Agotado de esperar el fin.
No era la primera sanción. Encontronazos con rivales, compañeros, árbitros y entrenadores, le habían apartado de las canchas durante meses en más ocasiones. Auxerre, Girondins, Olympique, Montpellier, Nîmes… sus correrías por Francia habían dejado más estragos que las de Napoleón. Allí cultivó su faceta más destructiva y polémica. Llegando con tan solo 25 años, a querer retirarse del fútbol profesional. Como un potro salvaje, inadaptado, estaba dispuesto a romper con todo. La llamada de Inglaterra le salvó. Allí se templó su carácter y se forjó el mito.

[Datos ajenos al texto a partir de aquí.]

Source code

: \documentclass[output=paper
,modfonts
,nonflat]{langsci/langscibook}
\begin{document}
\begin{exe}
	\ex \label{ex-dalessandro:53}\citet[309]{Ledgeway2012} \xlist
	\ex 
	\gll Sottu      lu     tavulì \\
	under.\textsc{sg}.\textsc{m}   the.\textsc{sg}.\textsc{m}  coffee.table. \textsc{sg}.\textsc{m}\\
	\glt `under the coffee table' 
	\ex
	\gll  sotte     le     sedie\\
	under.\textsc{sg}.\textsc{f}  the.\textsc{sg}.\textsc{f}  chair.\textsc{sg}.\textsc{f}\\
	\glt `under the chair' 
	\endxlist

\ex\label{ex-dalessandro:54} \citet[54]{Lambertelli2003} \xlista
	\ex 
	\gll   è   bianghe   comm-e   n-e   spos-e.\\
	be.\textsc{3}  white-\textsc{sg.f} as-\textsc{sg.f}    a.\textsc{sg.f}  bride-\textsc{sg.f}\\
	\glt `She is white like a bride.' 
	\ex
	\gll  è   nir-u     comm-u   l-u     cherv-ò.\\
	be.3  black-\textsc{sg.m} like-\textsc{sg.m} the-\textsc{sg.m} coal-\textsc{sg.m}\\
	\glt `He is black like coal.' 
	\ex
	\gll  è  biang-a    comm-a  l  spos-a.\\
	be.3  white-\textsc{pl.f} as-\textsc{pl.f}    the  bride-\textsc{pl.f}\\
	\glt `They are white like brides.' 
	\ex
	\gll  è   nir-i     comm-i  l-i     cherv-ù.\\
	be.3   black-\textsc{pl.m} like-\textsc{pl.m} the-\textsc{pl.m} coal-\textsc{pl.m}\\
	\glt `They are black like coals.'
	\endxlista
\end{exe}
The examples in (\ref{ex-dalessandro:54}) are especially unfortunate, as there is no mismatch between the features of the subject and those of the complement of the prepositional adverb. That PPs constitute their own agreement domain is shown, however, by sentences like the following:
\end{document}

Los nuevos aires, el fútbol de las islas, parecían soplar al mismo ritmo que su ímpetu. Previo paso por el leñero Leeds United, acabaría llegando en 1992 al club en el que por fin brillaría su estrella. El Manchester United venía de un largo periplo por el desierto, 25 años sin ganar el título de liga. El escocés Alex Ferguson había llegado en 1986 para hacerse con las riendas del club pero aun no había conseguido el título de la Premier League. El mister arriesgó con el joven alocado y vaya si le salió bien. El francés se erigió como un tótem ofensivo que contagió a sus compañeros de arranque y arrebato. Conquistó al público y llevó a su equipo a conquistar el ansiado título en un momento dulce del fútbol inglés, que volvía a relucir después de las tragedias de las tragedias de Hillsborough y Heysel.
Cinco temporadas en el Manchester United. Cuatro títulos de liga. Racha tan solo interrumpida por el año de su sanción. De mítico a irreemplazable. Pero el tiempo y el fútbol habían hecho mella. El regreso a las canchas no significó una caída de rendimiento, sino más bien de ilusión. El jugador aprovechó el parón para buscar nuevas metas e intereses y empezaron a despertar en él otras inquietudes que influirían en su prematura retirada. Dejaba el fútbol con 30 años de edad, atrás quedaban sus tropelías, su fútbol, 82 goles vestido con la zamarra roja, y un recuerdo imborrable en la afición.